### Exercise requirements:
Beginning with the line that holds "Тут необязательно, но" in the data below, give again every line through the one that holds "5. Несколько камер.", exactly as written.
── Extracted data ──
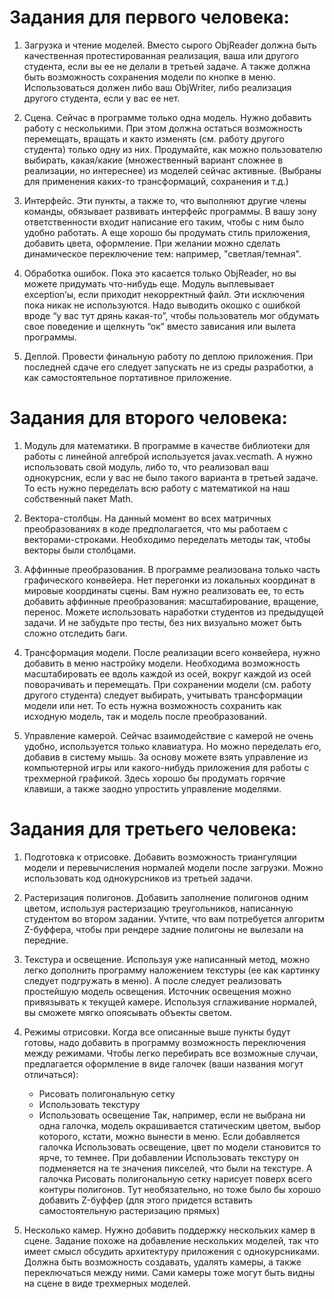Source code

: # Задания для первого человека:

1. Загрузка и чтение моделей. Вместо сырого ObjReader должна быть качественная протестированная реализация, 
ваша или другого студента, если вы ее не делали в третьей задаче. А также должна быть возможность сохранения модели 
по кнопке в меню. Использоваться должен либо ваш ObjWriter, либо реализация другого студента, если у вас ее нет.

2. Сцена. Сейчас в программе только одна модель. Нужно добавить работу с несколькими. 
При этом должна остаться возможность перемещать, вращать и както изменять (см. работу другого студента) 
только одну из них. Продумайте, как можно пользователю выбирать, какая/какие (множественный вариант сложнее в 
реализации, но интереснее) из моделей сейчас активные. 
(Выбраны для применения каких-то трансформаций, сохранения и т.д.)

3. Интерфейс. Эти пункты, а также то, что выполняют другие члены команды, обязывает развивать интерфейс программы. 
В вашу зону ответственности входит написание его таким, чтобы с ним было удобно работать. 
А еще хорошо бы продумать стиль приложения, добавить цвета, оформление. 
При желании можно сделать динамическое переключение тем: например, "светлая/темная".

4. Обработка ошибок. Пока это касается только ObjReader, но вы можете придумать что-нибудь еще. 
Модуль выплевывает exception’ы, если приходит некорректный файл. Эти исключения пока никак не используются. 
Надо выводить окошко с ошибкой вроде “у вас тут дрянь какая-то”, 
чтобы пользователь мог обдумать свое поведение и щелкнуть “ок” вместо зависания или вылета программы.

5. Деплой. Провести финальную работу по деплою приложения. 
При последней сдаче его следует запускать не из среды разработки, а как самостоятельное портативное приложение.


# Задания для второго человека:

1. Модуль для математики. В программе в качестве библиотеки для работы с линейной алгеброй используется javax.vecmath. 
А нужно использовать свой модуль, либо то, что реализовал ваш однокурсник, 
если у вас не было такого варианта в третьей задаче. 
То есть нужно переделать всю работу с математикой на наш собственный пакет Math. 

2. Вектора-столбцы. На данный момент во всех матричных преобразованиях в коде предполагается, 
что мы работаем с векторами-строками. Необходимо переделать методы так, чтобы векторы были столбцами.

3. Аффинные преобразования. В программе реализована только часть графического конвейера. 
Нет перегонки из локальных координат в мировые координаты сцены. Вам нужно реализовать ее, 
то есть добавить аффинные преобразования: масштабирование, вращение, перенос. 
Можете использовать наработки студентов из предыдущей задачи. И не забудьте про тесты, 
без них визуально может быть сложно отследить баги.

4. Трансформация модели. После реализации всего конвейера, нужно добавить в меню настройку модели. 
Необходима возможность масштабировать ее вдоль каждой из осей, вокруг каждой из осей поворачивать и перемещать. 
При сохранении модели (см. работу другого студента) следует выбирать, учитывать трансформации модели или нет. 
То есть нужна возможность сохранить как исходную модель, так и модель после преобразований. 

5. Управление камерой. Сейчас взаимодействие с камерой не очень удобно, используется только клавиатура. 
Но можно переделать его, добавив в систему мышь. 
За основу можете взять управление из компьютерной игры или какого-нибудь приложения для работы с трехмерной графикой. 
Здесь хорошо бы продумать горячие клавиши, а также заодно упростить управление моделями.


# Задания для третьего человека:

1. Подготовка к отрисовке. Добавить возможность триангуляции модели и перевычисления нормалей модели после загрузки. 
Можно использовать код однокурсников из третьей задачи. 

2. Растеризация полигонов. Добавить заполнение полигонов одним цветом, используя растеризацию треугольников, 
написанную студентом во втором задании. Учтите, что вам потребуется алгоритм Z-буффера, 
чтобы при рендере задние полигоны не вылезали на передние.

3. Текстура и освещение. Используя уже написанный метод, 
можно легко дополнить программу наложением текстуры (ее как картинку следует подгружать в меню). 
А после следует реализовать простейшую модель освещения. Источник освещения можно привязывать к текущей камере. 
Используя сглаживание нормалей, вы сможете мягко опоясывать объекты светом. 

4. Режимы отрисовки. Когда все описанные выше пункты будут готовы, 
надо добавить в программу возможность переключения между режимами. Чтобы легко перебирать все возможные случаи, 
предлагается оформление в виде галочек (ваши названия могут отличаться):
   * Рисовать полигональную сетку
   * Использовать текстуру
   * Использовать освещение
Так, например, если не выбрана ни одна галочка, модель окрашивается статическим цветом, 
выбор которого, кстати, можно вынести в меню. Если добавляется галочка Использовать освещение, 
цвет по модели становится то ярче, то темнее. При добавлении Использовать текстуру он подменяется на те значения пикселей, 
что были на текстуре. А галочка Рисовать полигональную сетку нарисует поверх всего контуры полигонов. 
Тут необязательно, но тоже было бы хорошо добавить Z-буффер (для этого придется вставить самостоятельную растеризацию прямых)

5. Несколько камер. Нужно добавить поддержку нескольких камер в сцене. Задание похоже на добавление нескольких моделей, 
так что имеет смысл обсудить архитектуру приложения с однокурсниками. Должна быть возможность создавать, 
удалять камеры, а также переключаться между ними. Сами камеры тоже могут быть видны на сцене в виде трехмерных моделей.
───
### Written answer:
Тут необязательно, но тоже было бы хорошо добавить Z-буффер (для этого придется вставить самостоятельную растеризацию прямых)

5. Несколько камер. Нужно добавить поддержку нескольких камер в сцене. Задание похоже на добавление нескольких моделей, 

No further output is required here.